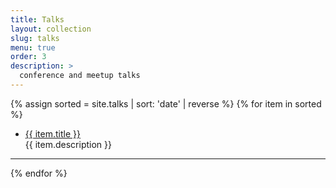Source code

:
 ```yaml
---
title: Talks
layout: collection
slug: talks
menu: true
order: 3
description: >
  conference and meetup talks
---
```


<p>
  {% assign sorted = site.talks | sort: 'date' | reverse %}
  {% for item in sorted %}
    <ul>
      <li>
         <a href="{{ item.url | relative_url }}" class="flip-title">
         <span>{{ item.title }}</span></a><br/>
         {{ item.description }}
      </li>
    </ul>
    <hr>
  {% endfor %}
  </p>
◇ ◇ ◇ ◇ ◇
Print the entries above word for word, without pictures.

Exercise response:
Source code

:
 ```yaml
---
title: Talks
layout: collection
slug: talks
menu: true
order: 3
description: >
  conference and meetup talks
---
```


<p>
  {% assign sorted = site.talks | sort: 'date' | reverse %}
  {% for item in sorted %}
    <ul>
      <li>
         <a href="{{ item.url | relative_url }}" class="flip-title">
         <span>{{ item.title }}</span></a><br/>
         {{ item.description }}
      </li>
    </ul>
    <hr>
  {% endfor %}
  </p>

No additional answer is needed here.